### GIVEN DATA
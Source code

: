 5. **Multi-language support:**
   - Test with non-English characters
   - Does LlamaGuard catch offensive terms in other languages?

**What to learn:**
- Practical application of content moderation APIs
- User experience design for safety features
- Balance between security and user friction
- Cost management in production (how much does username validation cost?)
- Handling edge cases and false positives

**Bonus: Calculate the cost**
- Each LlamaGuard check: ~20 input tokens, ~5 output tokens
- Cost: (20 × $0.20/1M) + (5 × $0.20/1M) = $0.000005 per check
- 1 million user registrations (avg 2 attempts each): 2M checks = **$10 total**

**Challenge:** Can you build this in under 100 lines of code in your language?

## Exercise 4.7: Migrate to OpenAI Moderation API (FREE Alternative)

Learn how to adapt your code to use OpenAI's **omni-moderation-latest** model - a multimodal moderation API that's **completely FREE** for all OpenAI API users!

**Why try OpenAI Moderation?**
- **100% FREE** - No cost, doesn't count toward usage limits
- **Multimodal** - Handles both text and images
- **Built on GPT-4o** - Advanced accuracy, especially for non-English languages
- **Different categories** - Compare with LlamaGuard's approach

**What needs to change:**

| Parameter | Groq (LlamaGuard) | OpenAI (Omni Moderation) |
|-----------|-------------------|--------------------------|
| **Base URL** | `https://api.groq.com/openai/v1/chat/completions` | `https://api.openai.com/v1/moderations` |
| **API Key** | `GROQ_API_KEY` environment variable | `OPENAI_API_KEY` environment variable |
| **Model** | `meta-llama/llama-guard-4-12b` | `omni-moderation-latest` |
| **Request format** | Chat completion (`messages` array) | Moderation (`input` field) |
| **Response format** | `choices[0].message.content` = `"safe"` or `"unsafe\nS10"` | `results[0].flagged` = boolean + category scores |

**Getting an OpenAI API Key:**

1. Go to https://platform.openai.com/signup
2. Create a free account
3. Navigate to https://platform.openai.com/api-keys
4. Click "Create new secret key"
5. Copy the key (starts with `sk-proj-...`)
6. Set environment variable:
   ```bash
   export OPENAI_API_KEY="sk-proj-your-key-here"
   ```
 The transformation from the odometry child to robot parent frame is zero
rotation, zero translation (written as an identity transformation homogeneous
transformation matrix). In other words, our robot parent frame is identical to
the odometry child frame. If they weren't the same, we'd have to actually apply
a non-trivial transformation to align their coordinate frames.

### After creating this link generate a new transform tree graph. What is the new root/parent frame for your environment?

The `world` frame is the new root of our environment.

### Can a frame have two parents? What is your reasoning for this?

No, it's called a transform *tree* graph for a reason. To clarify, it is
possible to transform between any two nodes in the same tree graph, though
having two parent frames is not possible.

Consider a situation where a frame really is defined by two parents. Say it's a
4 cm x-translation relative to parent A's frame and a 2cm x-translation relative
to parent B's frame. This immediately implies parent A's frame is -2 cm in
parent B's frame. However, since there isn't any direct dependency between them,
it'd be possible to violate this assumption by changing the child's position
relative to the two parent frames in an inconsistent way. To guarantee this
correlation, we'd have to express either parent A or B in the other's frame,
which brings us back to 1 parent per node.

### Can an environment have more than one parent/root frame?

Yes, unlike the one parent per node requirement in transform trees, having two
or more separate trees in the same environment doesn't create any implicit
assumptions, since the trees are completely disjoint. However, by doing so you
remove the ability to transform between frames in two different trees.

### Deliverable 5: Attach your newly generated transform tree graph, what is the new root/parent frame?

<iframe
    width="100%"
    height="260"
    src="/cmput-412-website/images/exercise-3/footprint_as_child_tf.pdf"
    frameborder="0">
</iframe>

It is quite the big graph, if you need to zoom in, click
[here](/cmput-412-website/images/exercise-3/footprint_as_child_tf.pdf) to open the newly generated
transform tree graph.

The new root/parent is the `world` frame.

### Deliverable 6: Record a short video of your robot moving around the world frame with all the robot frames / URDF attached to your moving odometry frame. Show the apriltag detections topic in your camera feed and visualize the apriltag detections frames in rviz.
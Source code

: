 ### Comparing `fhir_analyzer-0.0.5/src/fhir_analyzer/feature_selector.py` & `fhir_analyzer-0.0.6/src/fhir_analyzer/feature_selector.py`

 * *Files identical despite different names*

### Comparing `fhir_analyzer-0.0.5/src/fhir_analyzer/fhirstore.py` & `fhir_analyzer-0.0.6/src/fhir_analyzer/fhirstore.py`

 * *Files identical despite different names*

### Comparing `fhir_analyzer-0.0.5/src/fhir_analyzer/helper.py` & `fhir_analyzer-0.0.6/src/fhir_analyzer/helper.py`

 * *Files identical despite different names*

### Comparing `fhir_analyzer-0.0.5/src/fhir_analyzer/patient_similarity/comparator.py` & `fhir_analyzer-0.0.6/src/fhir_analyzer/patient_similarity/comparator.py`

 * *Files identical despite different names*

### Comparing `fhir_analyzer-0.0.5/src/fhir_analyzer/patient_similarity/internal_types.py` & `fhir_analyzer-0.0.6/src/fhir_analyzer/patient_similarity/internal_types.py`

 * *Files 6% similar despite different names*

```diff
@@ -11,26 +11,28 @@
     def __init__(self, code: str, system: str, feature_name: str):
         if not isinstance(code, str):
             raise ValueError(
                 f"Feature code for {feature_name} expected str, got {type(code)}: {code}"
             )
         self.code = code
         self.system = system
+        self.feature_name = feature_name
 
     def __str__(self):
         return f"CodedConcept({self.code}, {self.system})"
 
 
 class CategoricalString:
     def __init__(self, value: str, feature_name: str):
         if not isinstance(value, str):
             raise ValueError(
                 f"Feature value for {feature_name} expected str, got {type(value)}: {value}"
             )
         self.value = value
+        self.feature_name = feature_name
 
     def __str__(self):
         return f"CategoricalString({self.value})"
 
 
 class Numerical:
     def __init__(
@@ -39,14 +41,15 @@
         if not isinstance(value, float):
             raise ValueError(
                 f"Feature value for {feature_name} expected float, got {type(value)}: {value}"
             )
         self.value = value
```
######
> TASK TO CARRY OUT: Identify each line of the material where the word "newly" shows up, and copy it.

> ANSWER BELOW:
### Deliverable 5: Attach your newly generated transform tree graph, what is the new root/parent frame?
[here](/cmput-412-website/images/exercise-3/footprint_as_child_tf.pdf) to open the newly generated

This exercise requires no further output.